***** INPUT

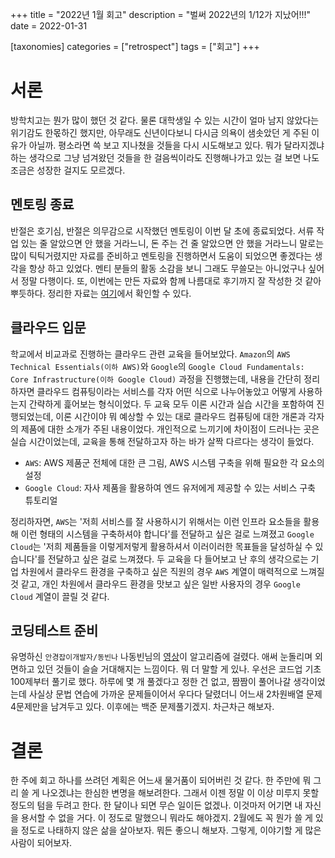 +++
title = "2022년 1월 회고"
description = "벌써 2022년의 1/12가 지났어!!!"
date = 2022-01-31

[taxonomies]
categories = ["retrospect"]
tags = ["회고"]
+++

# 서론
방학치고는 뭔가 많이 했던 것 같다. 물론 대학생일 수 있는 시간이 얼마 남지 않았다는 위기감도 한몫하긴 했지만, 아무래도 신년이다보니 다시금 의욕이 샘솟았던 게 주된 이유가 아닐까. 평소라면 쓱 보고 지나쳤을 것들을 다시 시도해보고 있다. 뭐가 달라지겠냐 하는 생각으로 그냥 넘겨왔던 것들을 한 걸음씩이라도 진행해나가고 있는 걸 보면 나도 조금은 성장한 걸지도 모르겠다.
<!-- more -->
## 멘토링 종료
반절은 호기심, 반절은 의무감으로 시작했던 멘토링이 이번 달 초에 종료되었다. 서류 작업 있는 줄 알았으면 안 했을 거라느니, 돈 주는 건 줄 알았으면 안 했을 거라느니 말로는 많이 틱틱거렸지만 자료를 준비하고 멘토링을 진행하면서 도움이 되었으면 좋겠다는 생각을 항상 하고 있었다. 멘티 분들의 활동 소감을 보니 그래도 무쓸모는 아니었구나 싶어서 정말 다행이다. 또, 이번에는 만든 자료와 함께 나름대로 후기까지 잘 작성한 것 같아 뿌듯하다. 정리한 자료는 [여기](https://github.com/hatchling13/2021-gnucs-mentoring)에서 확인할 수 있다.

## 클라우드 입문
학교에서 비교과로 진행하는 클라우드 관련 교육을 들어보았다. `Amazon`의 `AWS Technical Essentials(이하 AWS)`와 `Google`의 `Google Cloud Fundamentals: Core Infrastructure(이하 Google Cloud)` 과정을 진행했는데, 내용을 간단히 정리하자면 클라우드 컴퓨팅이라는 서비스를 각자 어떤 식으로 나누어놓았고 어떻게 사용하는지 간략하게 흝어보는 형식이었다. 두 교육 모두 이론 시간과 실습 시간을 포함하여 진행되었는데, 이론 시간이야 뭐 예상할 수 있는 대로 클라우드 컴퓨팅에 대한 개론과 각자의 제품에 대한 소개가 주된 내용이었다. 개인적으로 느끼기에 차이점이 드러나는 곳은 실습 시간이었는데, 교육을 통해 전달하고자 하는 바가 살짝 다르다는 생각이 들었다.

- `AWS`: AWS 제품군 전체에 대한 큰 그림, AWS 시스템 구축을 위해 필요한 각 요소의 설정
- `Google Cloud`: 자사 제품을 활용하여 엔드 유저에게 제공할 수 있는 서비스 구축 튜토리얼

정리하자면, `AWS`는 '저희 서비스를 잘 사용하시기 위해서는 이런 인프라 요소들을 활용해 이런 형태의 시스템을 구축하셔야 합니다'를 전달하고 싶은 걸로 느껴졌고 `Google Cloud`는 '저희 제품들을 이렇게저렇게 활용하셔서 이러이러한 목표들을 달성하실 수 있습니다'를 전달하고 싶은 걸로 느껴졌다. 두 교육을 다 들어보고 난 후의 생각으로는 기업 차원에서 클라우드 환경을 구축하고 싶은 직원의 경우 `AWS` 계열이 매력적으로 느껴질 것 같고, 개인 차원에서 클라우드 환경을 맛보고 싶은 일반 사용자의 경우 `Google Cloud` 계열이 끌릴 것 같다.

## 코딩테스트 준비
유명하신 `안경잡이개발자/동빈나` 나동빈님의 [영상](https://www.youtube.com/watch?v=ukkLCl9yBvE)이 알고리즘에 걸렸다. 애써 눈돌리며 외면하고 있던 것들이 슬슬 거대해지는 느낌이다. 뭐 더 말할 게 있나. 우선은 코드업 기초 100제부터 풀기로 했다. 하루에 몇 개 풀겠다고 정한 건 없고, 짬짬이 풀어나갈 생각이었는데 사실상 문법 연습에 가까운 문제들이어서 우다다 달렸더니 어느새 2차원배열 문제 4문제만을 남겨두고 있다. 이후에는 백준 문제풀기겠지. 차근차근 해보자.

# 결론
한 주에 회고 하나를 쓰려던 계획은 어느새 물거품이 되어버린 것 같다. 한 주만에 뭐 그리 쓸 게 나오겠냐는 한심한 변명을 해보려한다. 그래서 이젠 정말 이 이상 미루지 못할 정도의 텀을 두려고 한다. 한 달이나 되면 무슨 일이든 없겠나. 이것마저 어기면 내 자신을 용서할 수 없을 거다. 이 정도로 말했으니 뭐라도 해야겠지. 2월에도 꼭 뭔가 쓸 게 있을 정도로 나태하지 않은 삶을 살아보자. 뭐든 좋으니 해보자. 그렇게, 이야기할 게 많은 사람이 되어보자.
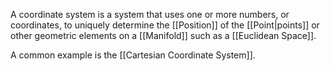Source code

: A coordinate system is a system that uses one or more numbers, or coordinates, to uniquely determine the [[Position]] of the [[Point|points]] or other geometric elements on a [[Manifold]] such as a [[Euclidean Space]].

A common example is the [[Cartesian Coordinate System]].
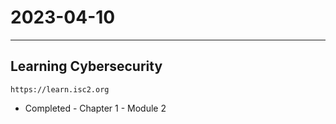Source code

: # 2023-04-10

---

## Learning Cybersecurity

`https://learn.isc2.org`

* Completed - Chapter 1 - Module 2

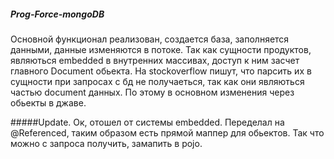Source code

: ##### Prog-Force-mongoDB

Основной функционал реализован, создается база, заполняется данными, данные изменяются в потоке.
Так как сущности продуктов, являються embedded в внутренних массивах, доступ к ним засчет главного Document обьекта. На stockoverflow
пишут, что парсить их в сущности при запросах с бд не получаеться, так как они являються частью document данных. По этому в основном 
изменения через обьекты в джаве. 

#####Update.
Ок, отошел от системы embedded. Переделал на @Referenced, таким образом есть прямой маппер для обьектов. Так что можно с запроса получить, замапить в pojo. 
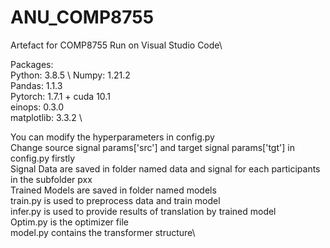 # ANU_COMP8755
Artefact for COMP8755
Run on Visual Studio Code\

Packages:\
Python: 3.8.5   \ 
Numpy: 1.21.2   \
Pandas:  1.1.3  \
Pytorch: 1.7.1 + cuda 10.1 \
einops: 0.3.0    \
matplotlib: 3.3.2  \

You can modify the hyperparameters in config.py\
Change source signal params['src'] and target signal params['tgt'] in config.py firstly\
Signal Data are saved in folder named data and signal for each participants in the subfolder pxx\
Trained Models are saved in folder named models\
train.py is used to preprocess data and train model\
infer.py is used to provide results of translation by trained model\
Optim.py is the optimizer file\
model.py contains the transformer structure\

**********

PROBLEM STATEMENT:
Write out each line of the data exactly; the images should be left out.

EXPECTED ANSWER:
 +++
title = "2022년 1월 회고"
description = "벌써 2022년의 1/12가 지났어!!!"
date = 2022-01-31

[taxonomies]
categories = ["retrospect"]
tags = ["회고"]
+++

# 서론
방학치고는 뭔가 많이 했던 것 같다. 물론 대학생일 수 있는 시간이 얼마 남지 않았다는 위기감도 한몫하긴 했지만, 아무래도 신년이다보니 다시금 의욕이 샘솟았던 게 주된 이유가 아닐까. 평소라면 쓱 보고 지나쳤을 것들을 다시 시도해보고 있다. 뭐가 달라지겠냐 하는 생각으로 그냥 넘겨왔던 것들을 한 걸음씩이라도 진행해나가고 있는 걸 보면 나도 조금은 성장한 걸지도 모르겠다.
<!-- more -->
## 멘토링 종료
반절은 호기심, 반절은 의무감으로 시작했던 멘토링이 이번 달 초에 종료되었다. 서류 작업 있는 줄 알았으면 안 했을 거라느니, 돈 주는 건 줄 알았으면 안 했을 거라느니 말로는 많이 틱틱거렸지만 자료를 준비하고 멘토링을 진행하면서 도움이 되었으면 좋겠다는 생각을 항상 하고 있었다. 멘티 분들의 활동 소감을 보니 그래도 무쓸모는 아니었구나 싶어서 정말 다행이다. 또, 이번에는 만든 자료와 함께 나름대로 후기까지 잘 작성한 것 같아 뿌듯하다. 정리한 자료는 [여기](https://github.com/hatchling13/2021-gnucs-mentoring)에서 확인할 수 있다.

## 클라우드 입문
학교에서 비교과로 진행하는 클라우드 관련 교육을 들어보았다. `Amazon`의 `AWS Technical Essentials(이하 AWS)`와 `Google`의 `Google Cloud Fundamentals: Core Infrastructure(이하 Google Cloud)` 과정을 진행했는데, 내용을 간단히 정리하자면 클라우드 컴퓨팅이라는 서비스를 각자 어떤 식으로 나누어놓았고 어떻게 사용하는지 간략하게 흝어보는 형식이었다. 두 교육 모두 이론 시간과 실습 시간을 포함하여 진행되었는데, 이론 시간이야 뭐 예상할 수 있는 대로 클라우드 컴퓨팅에 대한 개론과 각자의 제품에 대한 소개가 주된 내용이었다. 개인적으로 느끼기에 차이점이 드러나는 곳은 실습 시간이었는데, 교육을 통해 전달하고자 하는 바가 살짝 다르다는 생각이 들었다.

- `AWS`: AWS 제품군 전체에 대한 큰 그림, AWS 시스템 구축을 위해 필요한 각 요소의 설정
- `Google Cloud`: 자사 제품을 활용하여 엔드 유저에게 제공할 수 있는 서비스 구축 튜토리얼

정리하자면, `AWS`는 '저희 서비스를 잘 사용하시기 위해서는 이런 인프라 요소들을 활용해 이런 형태의 시스템을 구축하셔야 합니다'를 전달하고 싶은 걸로 느껴졌고 `Google Cloud`는 '저희 제품들을 이렇게저렇게 활용하셔서 이러이러한 목표들을 달성하실 수 있습니다'를 전달하고 싶은 걸로 느껴졌다. 두 교육을 다 들어보고 난 후의 생각으로는 기업 차원에서 클라우드 환경을 구축하고 싶은 직원의 경우 `AWS` 계열이 매력적으로 느껴질 것 같고, 개인 차원에서 클라우드 환경을 맛보고 싶은 일반 사용자의 경우 `Google Cloud` 계열이 끌릴 것 같다.

## 코딩테스트 준비
유명하신 `안경잡이개발자/동빈나` 나동빈님의 [영상](https://www.youtube.com/watch?v=ukkLCl9yBvE)이 알고리즘에 걸렸다. 애써 눈돌리며 외면하고 있던 것들이 슬슬 거대해지는 느낌이다. 뭐 더 말할 게 있나. 우선은 코드업 기초 100제부터 풀기로 했다. 하루에 몇 개 풀겠다고 정한 건 없고, 짬짬이 풀어나갈 생각이었는데 사실상 문법 연습에 가까운 문제들이어서 우다다 달렸더니 어느새 2차원배열 문제 4문제만을 남겨두고 있다. 이후에는 백준 문제풀기겠지. 차근차근 해보자.

# 결론
한 주에 회고 하나를 쓰려던 계획은 어느새 물거품이 되어버린 것 같다. 한 주만에 뭐 그리 쓸 게 나오겠냐는 한심한 변명을 해보려한다. 그래서 이젠 정말 이 이상 미루지 못할 정도의 텀을 두려고 한다. 한 달이나 되면 무슨 일이든 없겠나. 이것마저 어기면 내 자신을 용서할 수 없을 거다. 이 정도로 말했으니 뭐라도 해야겠지. 2월에도 꼭 뭔가 쓸 게 있을 정도로 나태하지 않은 삶을 살아보자. 뭐든 좋으니 해보자. 그렇게, 이야기할 게 많은 사람이 되어보자.
Source code

: A coordinate system is a system that uses one or more numbers, or coordinates, to uniquely determine the [[Position]] of the [[Point|points]] or other geometric elements on a [[Manifold]] such as a [[Euclidean Space]].

A common example is the [[Cartesian Coordinate System]].
Source code

: # 2023-04-10

---

## Learning Cybersecurity

`https://learn.isc2.org`

* Completed - Chapter 1 - Module 2

Source code

: ##### Prog-Force-mongoDB

Основной функционал реализован, создается база, заполняется данными, данные изменяются в потоке.
Так как сущности продуктов, являються embedded в внутренних массивах, доступ к ним засчет главного Document обьекта. На stockoverflow
пишут, что парсить их в сущности при запросах с бд не получаеться, так как они являються частью document данных. По этому в основном 
изменения через обьекты в джаве. 

#####Update.
Ок, отошел от системы embedded. Переделал на @Referenced, таким образом есть прямой маппер для обьектов. Так что можно с запроса получить, замапить в pojo. 
 # ANU_COMP8755
Artefact for COMP8755
Run on Visual Studio Code\

Packages:\
Python: 3.8.5   \ 
Numpy: 1.21.2   \
Pandas:  1.1.3  \
Pytorch: 1.7.1 + cuda 10.1 \
einops: 0.3.0    \
matplotlib: 3.3.2  \

You can modify the hyperparameters in config.py\
Change source signal params['src'] and target signal params['tgt'] in config.py firstly\
Signal Data are saved in folder named data and signal for each participants in the subfolder pxx\
Trained Models are saved in folder named models\
train.py is used to preprocess data and train model\
infer.py is used to provide results of translation by trained model\
Optim.py is the optimizer file\
model.py contains the transformer structure\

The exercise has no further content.